• **Try it**: When you reach the records below, output every one exactly as written but leave out any pictures.
(Beginning of Provided material)
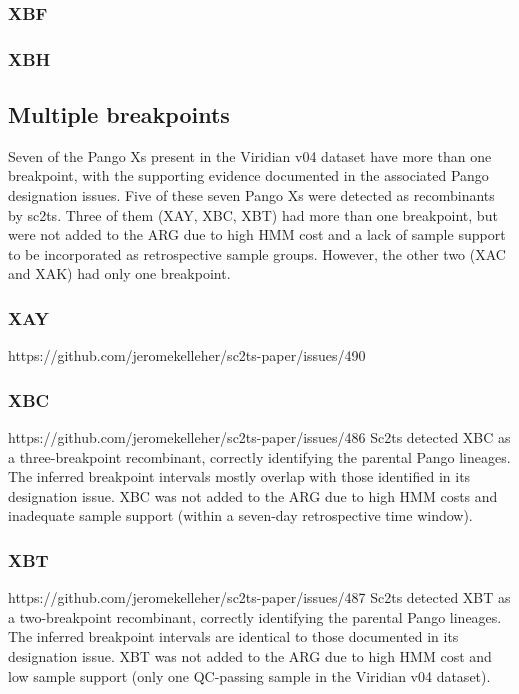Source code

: \documentclass[12pt,letterpaper]{article}
\begin{document}
\subsubsection*{XBF}

\subsubsection*{XBH}

\subsection*{Multiple breakpoints}
Seven of the Pango Xs present in the Viridian v04 dataset have more than one breakpoint,
with the supporting evidence documented in the associated Pango designation issues.
Five of these seven Pango Xs were detected as recombinants by sc2ts.
Three of them (XAY, XBC, XBT) had more than one breakpoint,
but were not added to the ARG due to high HMM cost and
a lack of sample support to be incorporated as retrospective sample groups.
However, the other two (XAC and XAK) had only one breakpoint.

\subsubsection*{XAY}
https://github.com/jeromekelleher/sc2ts-paper/issues/490

\subsubsection*{XBC}
https://github.com/jeromekelleher/sc2ts-paper/issues/486
Sc2ts detected XBC as a three-breakpoint recombinant,
correctly identifying the parental Pango lineages.
The inferred breakpoint intervals mostly overlap with those identified in its designation issue.
XBC was not added to the ARG due to high HMM costs and inadequate sample support
(within a seven-day retrospective time window).

\subsubsection*{XBT}
https://github.com/jeromekelleher/sc2ts-paper/issues/487
Sc2ts detected XBT as a two-breakpoint recombinant,
correctly identifying the parental Pango lineages.
The inferred breakpoint intervals are identical to those documented in its designation issue.
XBT was not added to the ARG due to high HMM cost and low sample support
(only one QC-passing sample in the Viridian v04 dataset).
\end{document}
(End of Provided material)
• **Task solution**:
Source code

: \documentclass[12pt,letterpaper]{article}
\begin{document}
\subsubsection*{XBF}

\subsubsection*{XBH}

\subsection*{Multiple breakpoints}
Seven of the Pango Xs present in the Viridian v04 dataset have more than one breakpoint,
with the supporting evidence documented in the associated Pango designation issues.
Five of these seven Pango Xs were detected as recombinants by sc2ts.
Three of them (XAY, XBC, XBT) had more than one breakpoint,
but were not added to the ARG due to high HMM cost and
a lack of sample support to be incorporated as retrospective sample groups.
However, the other two (XAC and XAK) had only one breakpoint.

\subsubsection*{XAY}
https://github.com/jeromekelleher/sc2ts-paper/issues/490

\subsubsection*{XBC}
https://github.com/jeromekelleher/sc2ts-paper/issues/486
Sc2ts detected XBC as a three-breakpoint recombinant,
correctly identifying the parental Pango lineages.
The inferred breakpoint intervals mostly overlap with those identified in its designation issue.
XBC was not added to the ARG due to high HMM costs and inadequate sample support
(within a seven-day retrospective time window).

\subsubsection*{XBT}
https://github.com/jeromekelleher/sc2ts-paper/issues/487
Sc2ts detected XBT as a two-breakpoint recombinant,
correctly identifying the parental Pango lineages.
The inferred breakpoint intervals are identical to those documented in its designation issue.
XBT was not added to the ARG due to high HMM cost and low sample support
(only one QC-passing sample in the Viridian v04 dataset).
\end{document}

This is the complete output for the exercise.